I will always remember the sound of those sirens. My young third-grade mind thought nothing of them at the time. I was so naive and innocent, as a young child should be. But I was about to lose a tiny piece of innocence that day.
I have this tradition now when I hear sirens. I will always say a prayer for the person being cared for, their family, and for whomever will travel in that ambulance next. That awful, blaring noise no longer signifies the end of one life, but many lives. Do people ever really think of what seeing an ambulance means? Yes, someone was hurt, but it is so much more than that. We do not think of all the people left behind, of how their lives have ended, all because a loved one took their last breath. I know most of us don't start seeing life this way, not until it happens to you. When I was in third grade, my uncle took his life. He and his family lived just a walk down the street from my house. His ambulance passed right by my home while I sat in my Minnie Mouse dress, playing Barbie dolls with my sister. He was a wonderful man, and a brilliant father, but he was riddled with a pain that could not always be seen. A pain that even those who acknowledge its reality and accept its damage will never truly understand.
It wasn’t until years later that my mom told me of the woman, in our small town, who talked about my uncle and his death. She told others about what a horrible and disgusting person he was for killing himself. She belittled him to his fellow firefighters and was sadly overheard by his children, my cousins. Her ignorance was even larger than she was. It was laughable that she was so high and mighty that she could judge a man she barely knew. I wanted to ring her neck, make her cry, make her feel the pain of depression. I wanted her to feel that pure, unadulterated hopelessness. I wanted her to feel that there was no escape, that she was nothing but a burden upon her family. All this and more just so she could get a taste of what my uncle had gone through. You see, even in death, my uncle continued to help me throughout my life. I, like him, was depressed and suicidal. I have an anxiety and panic disorder which slowly lead to me wishing for death’s cold embrace.

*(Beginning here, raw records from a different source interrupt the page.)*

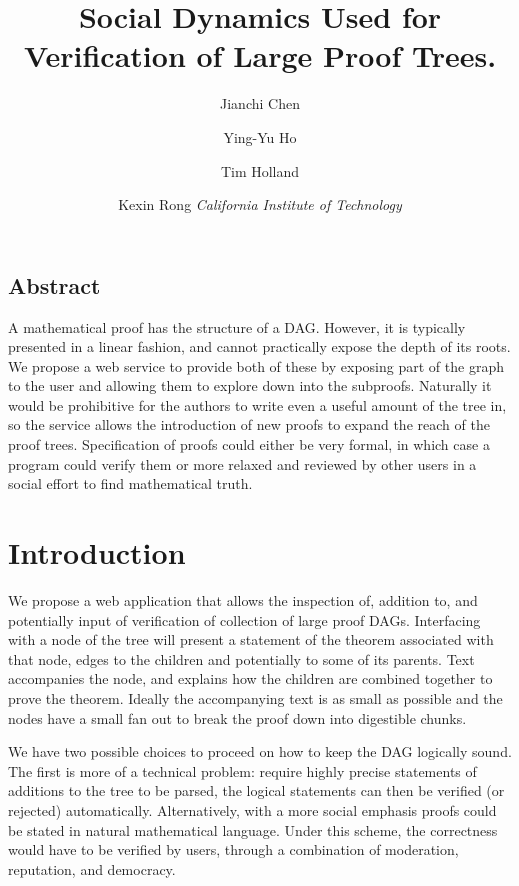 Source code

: \documentclass{acm_proc_article-sp}
\begin{document}
\date{}

\title{\Large \bf Social Dynamics Used for Verification of Large Proof Trees.}

\author{
{\rm Jianchi Chen}\and
{\rm Ying-Yu Ho}\and
{\rm Tim Holland}\and
{\rm Kexin Rong}
{\em California Institute of Technology}
}

\maketitle

\thispagestyle{empty}

\subsection*{Abstract}
A mathematical proof has the structure of a DAG. However, it is typically
presented in a linear fashion, and cannot practically expose the depth of its
roots. We propose a web service to provide both of these by exposing part of
the graph to the user and allowing them to explore down into the subproofs.
Naturally it would be prohibitive for the authors to write even a useful amount
of the tree in, so the service allows the introduction of new proofs to expand
the reach of the proof trees. Specification of proofs could either be very
formal, in which case a program could verify them or more relaxed and reviewed
by other users in a social effort to find mathematical truth.

\section{Introduction}
We propose a web application that allows the inspection of, addition to, and
potentially input of verification of collection of large proof DAGs.
Interfacing with a node of the tree will present a statement of the theorem
associated with that node, edges to the children and potentially to some of its
parents. Text accompanies the node, and explains how the children are combined
together to prove the theorem. Ideally the accompanying text is as small as
possible and the nodes have a small fan out to break the proof down into
digestible chunks.

We have two possible choices to proceed on how to keep the DAG logically sound.
The first is more of a technical problem: require highly precise statements of
additions to the tree to be parsed, the logical statements can then be verified
(or rejected) automatically. Alternatively, with a more social emphasis proofs
could be stated in natural mathematical language. Under this scheme, the
correctness would have to be verified by users, through a combination
of moderation, reputation, and democracy.
\end{document}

I gained a new perspective into his life when I became depressed, and a new found anger towards the woman’s ignorance. She had the audacity to judge when she never even attempted to understand. Being suicidal is not just looking for a way out. In our eyes, we are not being selfish. In fact, the last person ever on our minds is ourselves. We worry about what others feel and think, and to us, we are nothing more than a burden to the people we love. I can see how it may come across as selfish; heck, even we sometimes know how selfish it can be, but what we can only think of is the never-ending pain and how it translates onto others. I understand all of this now that I have gone to that horrible place he was once at. So many judge others based on invisible flaws. The brain is just like any other organ; it has its problems and they should not be taken lightly or made fun of. Depression is caused by a chemical imbalance in the brain that we cannot control. Many who do not suffer from this do not seem to understand. It has taken me years to realize that that is their problem, not mine.
I will never truly regret not telling that woman all of this. She can bask in her ignorance for all I care. The only thing I ever truly regretted was not telling my uncle how much I loved him when I had the chance.